# Verifying embedded software functionality: Combining formal verification with testing

** Editor’s Note: ** In the final part in a four part series Abhik Roychoudhury, author of

**explains the usefulness of formal verification techniques to traditional software testing techniques.**

__Embedded Systems and software validation,__As noted in __Part 1__ , __Part 2,__ and __Part 3__ in this series, dynamic or trace-based checking methods are very useful for testing-oriented debugging. In other words, the software validation flow revolves around program testing—we test a program against selected test cases, and for the failed test cases (the ones for which the program output does not match the programmer’s “expectations”), we analyze the traces for these test cases using dynamic checking methods.

However, program testing, by its very nature, is nonexhaustive. It is not feasible to test a program against all possible inputs. As a result, for safety-critical software it is crucial to employ checking methods that go beyond testing-oriented debugging. .

Currently, many functionalities in our daily lives are software controlled—functionalities that earlier used to be controlled by electrical/mechanical devices. Two specific application domains where software is increasingly being used to control critical functionalities are automotive and avionics. .

Naturally, for such software it is critical to give certain guarantees about the software. Unfortunately, testing cannot deliver any guarantees about software behavior. Testing can only be used to show the presence of bugs; it cannot be used to guarantee the absence of bugs. .

For safety-critical software, it is necessary to formally check properties of the software and provide guarantees about its behavior. However, this is a tall order. How do we specify the guarantees that we need? .

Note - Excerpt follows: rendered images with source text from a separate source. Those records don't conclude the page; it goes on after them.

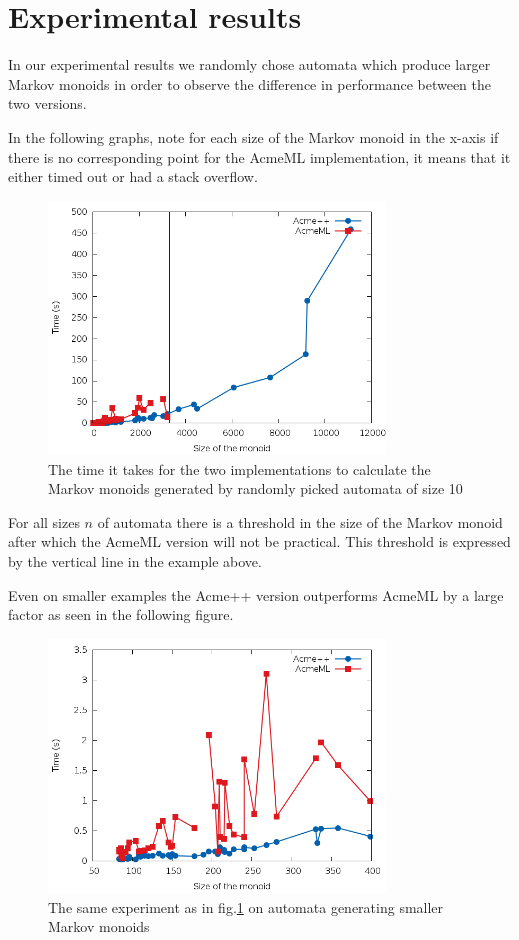 \section{Experimental results}
In our experimental results we randomly chose automata which produce
larger Markov monoids in order to observe the difference in
performance between the two versions.

In the following graphs, note for each size of the Markov monoid in
the x-axis if there is no corresponding point for the AcmeML
implementation, it means that it either timed out or had a stack
overflow.
\begin{figure}
  \label{fig1}
  \begin{center}
    \includegraphics[width=0.8\textwidth]{graph/lines}
    \caption{The time it takes for the two implementations to
      calculate the Markov monoids generated by randomly picked
      automata of size 10}
  \end{center}  
\end{figure}

For all sizes $n$ of automata there is a threshold in the size of the
Markov monoid after which the AcmeML version will not be
practical. This threshold is expressed by the vertical line in the
example above. 

Even on smaller examples the Acme++ version outperforms AcmeML by a
large factor as seen in the following figure.

\begin{figure}
  \label{fig2}
  \begin{center}
    \includegraphics[width=0.8\textwidth]{graph/zoomlines}
    \caption{The same experiment as in fig.\ref{fig1} on automata
      generating smaller Markov monoids}
  \end{center}  
\end{figure}
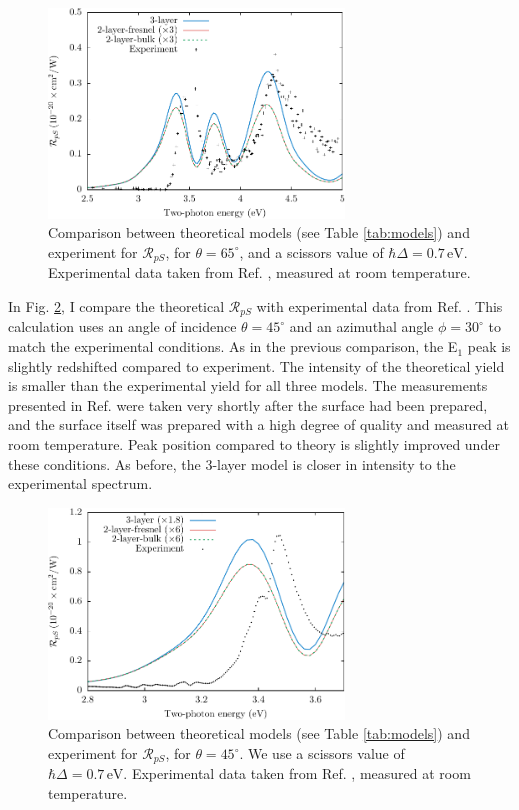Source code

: \begin{figure}[H]
\centering
\includegraphics[width=0.7\textwidth]{content/figures/fig-Si1x1-Mejia_RpS}
\caption{Comparison between theoretical models (see Table \ref{tab:models}) and
experiment for $\mathcal{R}_{pS}$, for $\theta=65^{\circ}$, and a scissors value
of $\hbar\Delta = 0.7\,\text{eV}$. Experimental data taken from Ref.
\cite{mejiaPRB02}, measured at room temperature.}
\label{fig:RpS}
\end{figure}

In Fig. \ref{fig:mitchellRpS}, I compare the theoretical $\mathcal{R}_{pS}$ with
experimental data from Ref. \cite{mitchellSS01}. This calculation uses an angle
of incidence $\theta=45^\circ$ and an azimuthal angle $\phi=30^\circ$ to match
the experimental conditions. As in the previous comparison, the E$_{1}$ peak is
slightly redshifted compared to experiment. The intensity of the theoretical
yield is smaller than the experimental yield for all three models. The
measurements presented in Ref. \cite{mitchellSS01} were taken very shortly after
the surface had been prepared, and the surface itself was prepared with a high
degree of quality and measured at room temperature. Peak position compared to
theory is slightly improved under these conditions. As before, the 3-layer model
is closer in intensity to the experimental spectrum.

\begin{figure}[H]
\centering
\includegraphics[width=0.7\textwidth]{content/figures/fig-Si1x1-Mitchell_RpS}
\caption{Comparison between theoretical models (see Table \ref{tab:models}) and
experiment for $\mathcal{R}_{pS}$, for $\theta=45^\circ$. We use a scissors
value of $\hbar\Delta = 0.7\,\text{eV}$. Experimental data taken from Ref.
\cite{mitchellSS01}, measured at room temperature.}
\label{fig:mitchellRpS}
\end{figure}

And, how do we formally check programs for such guarantees? Our first thought is to employ automated checking methods such as model checking, which checks a temporal logic property (a property constraining the order in which events can occur) against a finite-state transition system. .

Model checking is not directly applicable for software verification, because any program in a modern programming language (such as C or Java) contains variables from infinite domains (integers, floating-point numbers).

The presence of a single integer variable in the program makes it infinite-state, because the variable may take up infinitely many values. The solution to the problem is to come up with abstractions of the variable values. .

That is, instead of maintaining the exact values of the program variables, we maintain only a finite abstraction of the variable values.We first give an example of the abstract representation of variable values, and then explain how the abstraction is achieved.

Consider the program fragment in **Figure 5.14 below** . This program contains only one integer variable x. Suppose we want to prove that x == 0 at the end of the program.One possibility is to exactly maintain the control flow and data variable values, and check that x is indeed zero at the end of the program. The problem with this approach is that x can, in general, acquire infinitely many values—in other words, the amount of memory required to store the value of x is unbounded. Indeed, in any implementation of integer data types, a finite number of bits (say 32 or 64 bits) will be allocated to represent an integer. .

.

**Figure 5-14. Program fragment for showing data abstraction.**

In our reasoning, we do not want to be restricted by the exact implementation of integer data types, nor do we need to be. Instead, we can abstract the value of the program variables by maintaining the true/false values of certain propositions about the program variables.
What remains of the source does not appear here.